充填口3を挿し込むと味噌で押された筒体1内の空気は吐出口2或いは筒体1と押し板5の摺動嵌合部の隙間から逃げるので味噌を押し板5の面まで十分に充満させることができる。
味噌を充填した後さらに筒体1を味噌塊の中に挿し込むと味噌が押し板5を押し上げる力が作用するが、押し板5を一体的に保持した押し軸6は軸方向の移動を停止されているので、押し板5は押し上げられることはない。
そして充填口3から味噌が更に押し込まれると筒体1の中にある味噌が押し込まれた分だけ押圧されて吐出口2から吐出されて味噌塊に戻る。
従って常に設定された味噌の量を安定して充填することができる。
筒体1内に味噌を充満させたら、ストッパー14を幅の広いスリット15a側にスライドさせると押し軸6の係止が解除されるので、押し軸6が自由に軸方向に移動できるようになる。
【0025】
次に、図3に示すように、鍋21に入れた湯の中に充填口3を下にして筒体1を沈めて行き、鍋底の平坦部に充填口3の周縁9を密着させて充填口3を閉塞した後押し軸6を鍋底に向けて移動させると、充填された味噌は押し板5に押圧されて吐出口2、吐出口2aのいずれか一方或いは両方からそれぞれの吐出口断面の紐状の味噌Rに形成されて連続的に吐出される。
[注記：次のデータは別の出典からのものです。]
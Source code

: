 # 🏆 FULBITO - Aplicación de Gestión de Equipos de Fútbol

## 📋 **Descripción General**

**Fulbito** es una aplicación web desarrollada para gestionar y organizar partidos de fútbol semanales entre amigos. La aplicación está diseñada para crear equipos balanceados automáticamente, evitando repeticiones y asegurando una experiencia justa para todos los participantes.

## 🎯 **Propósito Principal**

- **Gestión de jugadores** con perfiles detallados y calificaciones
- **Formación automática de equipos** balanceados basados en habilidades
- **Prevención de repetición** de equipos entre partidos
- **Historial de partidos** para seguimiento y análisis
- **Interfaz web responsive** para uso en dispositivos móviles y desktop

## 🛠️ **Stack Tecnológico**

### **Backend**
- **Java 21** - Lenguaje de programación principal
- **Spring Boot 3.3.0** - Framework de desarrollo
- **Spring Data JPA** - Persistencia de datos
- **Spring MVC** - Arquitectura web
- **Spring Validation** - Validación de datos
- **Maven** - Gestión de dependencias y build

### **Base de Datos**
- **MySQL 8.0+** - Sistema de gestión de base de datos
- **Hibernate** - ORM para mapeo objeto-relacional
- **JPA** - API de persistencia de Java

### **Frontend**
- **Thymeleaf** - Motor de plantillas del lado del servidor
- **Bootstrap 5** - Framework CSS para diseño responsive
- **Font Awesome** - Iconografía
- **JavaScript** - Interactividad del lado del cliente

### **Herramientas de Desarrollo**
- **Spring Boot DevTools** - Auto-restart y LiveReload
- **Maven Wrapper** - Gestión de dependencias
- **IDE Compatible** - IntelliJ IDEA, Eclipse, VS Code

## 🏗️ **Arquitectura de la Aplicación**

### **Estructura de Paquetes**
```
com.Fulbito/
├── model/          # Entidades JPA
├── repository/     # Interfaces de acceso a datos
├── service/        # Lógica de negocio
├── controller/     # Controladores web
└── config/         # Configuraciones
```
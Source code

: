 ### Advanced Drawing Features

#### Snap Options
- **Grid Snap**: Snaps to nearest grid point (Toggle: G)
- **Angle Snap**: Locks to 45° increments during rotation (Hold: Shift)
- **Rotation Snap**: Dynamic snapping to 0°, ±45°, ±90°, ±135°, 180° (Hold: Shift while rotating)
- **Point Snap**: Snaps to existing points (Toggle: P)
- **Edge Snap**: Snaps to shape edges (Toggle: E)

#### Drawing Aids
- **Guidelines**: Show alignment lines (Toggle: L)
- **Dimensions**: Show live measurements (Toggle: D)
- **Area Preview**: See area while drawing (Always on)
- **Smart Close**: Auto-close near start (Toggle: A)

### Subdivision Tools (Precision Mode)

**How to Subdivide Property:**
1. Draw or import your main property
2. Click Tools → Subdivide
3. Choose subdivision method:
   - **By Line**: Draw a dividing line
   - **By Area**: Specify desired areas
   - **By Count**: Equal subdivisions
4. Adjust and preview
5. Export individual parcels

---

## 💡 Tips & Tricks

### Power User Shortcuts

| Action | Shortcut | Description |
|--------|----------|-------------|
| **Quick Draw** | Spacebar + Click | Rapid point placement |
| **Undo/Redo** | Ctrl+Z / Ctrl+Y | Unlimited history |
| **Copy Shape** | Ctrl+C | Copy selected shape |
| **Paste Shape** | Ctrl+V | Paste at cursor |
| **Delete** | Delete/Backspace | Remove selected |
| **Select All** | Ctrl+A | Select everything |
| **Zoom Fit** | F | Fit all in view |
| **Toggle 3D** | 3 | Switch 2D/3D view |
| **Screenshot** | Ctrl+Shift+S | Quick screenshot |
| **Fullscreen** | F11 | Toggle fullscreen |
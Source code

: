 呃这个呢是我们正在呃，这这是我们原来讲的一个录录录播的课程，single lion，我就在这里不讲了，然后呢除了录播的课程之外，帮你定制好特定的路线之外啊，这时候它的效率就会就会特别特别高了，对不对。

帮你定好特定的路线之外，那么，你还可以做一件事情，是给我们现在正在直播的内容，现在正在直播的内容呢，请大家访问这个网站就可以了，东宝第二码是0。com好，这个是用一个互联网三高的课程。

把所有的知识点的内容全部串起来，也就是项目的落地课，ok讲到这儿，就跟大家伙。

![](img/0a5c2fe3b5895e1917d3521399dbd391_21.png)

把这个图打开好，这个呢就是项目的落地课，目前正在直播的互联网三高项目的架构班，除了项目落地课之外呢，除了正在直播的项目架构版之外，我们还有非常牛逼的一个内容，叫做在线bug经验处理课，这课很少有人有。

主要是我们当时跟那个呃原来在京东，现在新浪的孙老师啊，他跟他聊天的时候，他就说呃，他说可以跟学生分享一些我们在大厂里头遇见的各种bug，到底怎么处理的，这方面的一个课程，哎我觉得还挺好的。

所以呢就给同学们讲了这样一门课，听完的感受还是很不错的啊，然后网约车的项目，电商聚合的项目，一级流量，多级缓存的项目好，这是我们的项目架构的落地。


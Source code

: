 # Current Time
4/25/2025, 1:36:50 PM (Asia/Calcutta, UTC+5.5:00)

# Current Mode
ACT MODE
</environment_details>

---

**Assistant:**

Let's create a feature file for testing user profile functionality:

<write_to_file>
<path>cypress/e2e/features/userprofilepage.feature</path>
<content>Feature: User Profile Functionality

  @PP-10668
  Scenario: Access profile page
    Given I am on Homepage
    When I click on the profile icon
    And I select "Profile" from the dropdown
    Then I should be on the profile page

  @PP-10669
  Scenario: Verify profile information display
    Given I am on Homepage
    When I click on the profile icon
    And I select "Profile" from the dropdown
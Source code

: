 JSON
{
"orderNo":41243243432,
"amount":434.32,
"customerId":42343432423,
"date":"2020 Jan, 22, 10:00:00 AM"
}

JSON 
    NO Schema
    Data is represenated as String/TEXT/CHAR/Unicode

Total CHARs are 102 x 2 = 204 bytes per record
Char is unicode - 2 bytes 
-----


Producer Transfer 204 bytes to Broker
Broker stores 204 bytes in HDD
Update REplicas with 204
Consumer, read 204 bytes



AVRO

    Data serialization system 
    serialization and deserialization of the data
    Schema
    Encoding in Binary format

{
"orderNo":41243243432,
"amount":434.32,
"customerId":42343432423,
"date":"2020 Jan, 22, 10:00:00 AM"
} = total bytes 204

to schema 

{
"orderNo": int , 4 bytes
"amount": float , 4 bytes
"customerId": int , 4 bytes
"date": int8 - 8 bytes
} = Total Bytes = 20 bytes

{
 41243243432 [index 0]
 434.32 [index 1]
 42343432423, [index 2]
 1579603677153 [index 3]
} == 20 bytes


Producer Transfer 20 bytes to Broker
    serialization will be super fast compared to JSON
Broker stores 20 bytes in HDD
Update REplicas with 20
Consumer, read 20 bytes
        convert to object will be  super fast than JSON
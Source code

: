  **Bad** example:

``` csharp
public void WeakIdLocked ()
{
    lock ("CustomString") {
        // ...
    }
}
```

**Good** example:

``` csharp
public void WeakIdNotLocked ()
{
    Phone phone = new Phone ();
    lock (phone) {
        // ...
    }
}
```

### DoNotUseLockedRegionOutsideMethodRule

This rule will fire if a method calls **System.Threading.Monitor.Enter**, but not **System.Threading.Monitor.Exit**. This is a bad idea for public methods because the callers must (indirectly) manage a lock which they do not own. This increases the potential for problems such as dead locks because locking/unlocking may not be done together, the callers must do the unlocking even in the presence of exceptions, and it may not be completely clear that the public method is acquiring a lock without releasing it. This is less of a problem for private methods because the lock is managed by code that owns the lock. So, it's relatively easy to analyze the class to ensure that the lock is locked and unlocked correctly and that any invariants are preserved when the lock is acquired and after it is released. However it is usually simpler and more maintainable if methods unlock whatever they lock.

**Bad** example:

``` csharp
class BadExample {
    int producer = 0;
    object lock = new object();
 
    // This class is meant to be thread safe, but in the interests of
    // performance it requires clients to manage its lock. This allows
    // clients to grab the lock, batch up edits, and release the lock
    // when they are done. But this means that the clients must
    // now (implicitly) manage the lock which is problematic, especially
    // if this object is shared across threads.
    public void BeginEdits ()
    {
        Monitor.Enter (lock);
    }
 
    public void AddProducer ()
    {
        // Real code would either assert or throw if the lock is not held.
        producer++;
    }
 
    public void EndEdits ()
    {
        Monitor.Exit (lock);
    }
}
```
充填口3の周縁9に吐出口2aが形成されている場合は充填口3が閉塞された状態であっても充填された味噌は押し板5に押圧されると吐出口2aから吐出される。
従って、吐出口2、吐出口2aは小断面に形成しておけば小断面の紐状に吐出された味噌Rは、湯の中で表面が溶け出すと粘性が無くなって崩れ順次紐状の芯まで短時間に溶けるので、味噌の小塊を崩す押しつぶし作業或いは崩し残しの小塊を探しながらさらに潰して溶かすという煩わしい作業が不要になるという利点がある。
【0026】
吐出口2、吐出口2aは少なくとも1個あれば小断面の紐状に吐出された味噌は短時間に溶けるが、吐出時間を短くするには吐出口2、吐出口2aの数を多く設けた方が良い。
吐出時間が短くなれば充填された味噌の全量が湯に溶ける時間も短縮される。
【0027】
充填した味噌を吐出完了したとき、筒体1の内外面及び押し板5には味噌が僅かに付着して残るが、筒体1が湯の中にいる間に付着した味噌は表面が溶け出すから粘性が無くなり溶けながら遊離する。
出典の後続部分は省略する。